We moved to a more urban area when I was 12 or so and as time has gone on the skies I’ve lived under (Waterford, Abu Dhabi, various places in Cork) have been more brightly lit and cluttered.

But one counter moment stands out. In a previous life, an academic life, I spoke at various conferences and symposiums on medieval studies (I will eventually get around to publishing some of those old papers here). One was hosted at Glenstal Abbey in Limerick. This may seem like an odd place to have a medieval symposium but some of the brothers there are experts on various aspects of medieval history. The silent lunch was weird, plenty of clattering cutlery while a monk read a homily in the corner, but I digress.

Statue of St Benedict at Glenstal Abbey. The monks there follow his rulebook

We stayed overnight and, as you do, wandered down as a group to a pub nearby. Although when I say “nearby” I mean “a fair walk away”. Our contingent stayed out beyond the curfew before walking back to our rooms.

We had arrived there while there was still some daylight. We left there in pitch darkness.
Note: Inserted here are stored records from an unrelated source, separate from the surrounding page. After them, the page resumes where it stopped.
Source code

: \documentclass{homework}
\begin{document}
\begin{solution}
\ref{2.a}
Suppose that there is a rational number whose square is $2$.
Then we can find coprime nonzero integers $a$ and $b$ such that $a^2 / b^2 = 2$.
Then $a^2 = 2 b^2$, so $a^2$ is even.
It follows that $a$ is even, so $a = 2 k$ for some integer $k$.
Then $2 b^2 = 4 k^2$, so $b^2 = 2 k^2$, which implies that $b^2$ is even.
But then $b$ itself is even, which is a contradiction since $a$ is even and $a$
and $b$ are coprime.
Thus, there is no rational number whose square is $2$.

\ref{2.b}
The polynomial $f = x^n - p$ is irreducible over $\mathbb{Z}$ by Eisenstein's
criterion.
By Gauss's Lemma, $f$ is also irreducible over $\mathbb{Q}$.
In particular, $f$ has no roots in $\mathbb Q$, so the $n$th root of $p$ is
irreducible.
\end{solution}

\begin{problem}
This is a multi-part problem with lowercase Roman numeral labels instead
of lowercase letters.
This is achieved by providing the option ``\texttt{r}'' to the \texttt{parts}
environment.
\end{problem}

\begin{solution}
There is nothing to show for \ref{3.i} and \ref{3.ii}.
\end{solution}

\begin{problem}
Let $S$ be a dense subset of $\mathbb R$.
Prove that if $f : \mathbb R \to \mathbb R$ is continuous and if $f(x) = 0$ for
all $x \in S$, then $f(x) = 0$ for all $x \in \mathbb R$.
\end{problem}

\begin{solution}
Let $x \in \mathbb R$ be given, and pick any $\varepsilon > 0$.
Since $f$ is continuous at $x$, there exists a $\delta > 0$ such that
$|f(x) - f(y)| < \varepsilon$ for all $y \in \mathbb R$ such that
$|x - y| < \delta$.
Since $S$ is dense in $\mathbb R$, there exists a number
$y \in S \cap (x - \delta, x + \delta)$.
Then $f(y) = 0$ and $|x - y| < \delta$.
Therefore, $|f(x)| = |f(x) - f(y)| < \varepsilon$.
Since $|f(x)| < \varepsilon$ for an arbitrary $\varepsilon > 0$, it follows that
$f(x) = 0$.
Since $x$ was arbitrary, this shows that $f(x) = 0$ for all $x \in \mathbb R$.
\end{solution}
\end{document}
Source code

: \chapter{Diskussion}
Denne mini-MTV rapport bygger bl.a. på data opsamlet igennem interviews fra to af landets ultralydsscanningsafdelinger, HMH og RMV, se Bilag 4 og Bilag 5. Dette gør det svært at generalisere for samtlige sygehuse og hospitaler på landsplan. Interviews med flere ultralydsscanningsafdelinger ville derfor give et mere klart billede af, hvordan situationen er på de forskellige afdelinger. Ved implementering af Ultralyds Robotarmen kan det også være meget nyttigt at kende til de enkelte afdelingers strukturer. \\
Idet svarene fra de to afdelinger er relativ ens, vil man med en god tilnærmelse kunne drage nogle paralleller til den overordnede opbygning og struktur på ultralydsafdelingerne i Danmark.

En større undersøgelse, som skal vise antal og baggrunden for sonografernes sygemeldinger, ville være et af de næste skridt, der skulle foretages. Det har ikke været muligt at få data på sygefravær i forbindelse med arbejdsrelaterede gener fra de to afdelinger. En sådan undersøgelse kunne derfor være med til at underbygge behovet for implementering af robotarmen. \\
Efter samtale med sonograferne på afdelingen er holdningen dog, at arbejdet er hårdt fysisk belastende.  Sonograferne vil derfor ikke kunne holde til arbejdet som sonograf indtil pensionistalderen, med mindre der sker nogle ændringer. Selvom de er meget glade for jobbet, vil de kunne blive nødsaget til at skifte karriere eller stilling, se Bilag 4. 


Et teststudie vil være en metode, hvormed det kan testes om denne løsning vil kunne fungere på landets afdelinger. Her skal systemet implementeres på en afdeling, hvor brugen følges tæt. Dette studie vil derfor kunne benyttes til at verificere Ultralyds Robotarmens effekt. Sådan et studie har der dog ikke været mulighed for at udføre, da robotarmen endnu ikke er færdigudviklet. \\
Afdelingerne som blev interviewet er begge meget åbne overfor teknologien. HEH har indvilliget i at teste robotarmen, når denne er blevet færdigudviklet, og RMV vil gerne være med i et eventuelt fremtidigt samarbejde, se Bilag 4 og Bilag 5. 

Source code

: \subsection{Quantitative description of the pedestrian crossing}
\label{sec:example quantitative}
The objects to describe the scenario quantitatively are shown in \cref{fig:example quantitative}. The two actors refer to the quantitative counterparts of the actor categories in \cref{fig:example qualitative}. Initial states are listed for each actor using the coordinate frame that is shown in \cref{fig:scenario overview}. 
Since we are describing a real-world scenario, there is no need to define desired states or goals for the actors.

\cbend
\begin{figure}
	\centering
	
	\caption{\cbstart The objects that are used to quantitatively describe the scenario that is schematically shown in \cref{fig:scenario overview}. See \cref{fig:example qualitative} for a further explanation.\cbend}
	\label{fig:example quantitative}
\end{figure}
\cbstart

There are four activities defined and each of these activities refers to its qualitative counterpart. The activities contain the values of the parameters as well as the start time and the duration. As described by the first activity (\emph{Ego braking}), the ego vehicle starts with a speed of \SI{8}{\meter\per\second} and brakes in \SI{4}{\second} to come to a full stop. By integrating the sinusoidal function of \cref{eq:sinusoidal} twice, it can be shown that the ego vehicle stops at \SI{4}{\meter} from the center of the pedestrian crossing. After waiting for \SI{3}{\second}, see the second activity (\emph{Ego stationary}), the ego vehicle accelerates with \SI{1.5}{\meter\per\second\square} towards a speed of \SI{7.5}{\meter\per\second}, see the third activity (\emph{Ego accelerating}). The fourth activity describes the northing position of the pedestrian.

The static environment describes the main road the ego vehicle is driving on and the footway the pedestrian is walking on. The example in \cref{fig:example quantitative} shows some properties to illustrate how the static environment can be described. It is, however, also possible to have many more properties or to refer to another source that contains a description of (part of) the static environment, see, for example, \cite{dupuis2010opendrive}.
But the stars, dear reader. For the first time in I don’t know how long there were absolutely no streetlights or house lights to interfere with the stars. It was like seeing them for the first time, thousands and thousands of them. It was like having your soul refreshed.

When my wife and I moved to our house in an estate outside Cork City, we did, for a time, have a clearer sky. We lived in an unfinished part of the estate and there were no streetlights, so we could see a great many stars or planets looking out. They’re mostly gone now though. The estate is finished, and with it comes strong lighting. An enormous housing estate has been built in what were once fields wrapping around ours, blasting various shades of light into the cosmos as we constantly try to show mastery of the world by pushing back the dark.

Now, on a good night, you can still see some of the constellations, such as Orion, but the general milieu is more or less hidden. I hope some day to be able to stand out on a dark night and recapture that sense of wonder, a sense I detect in my children. We can but hope.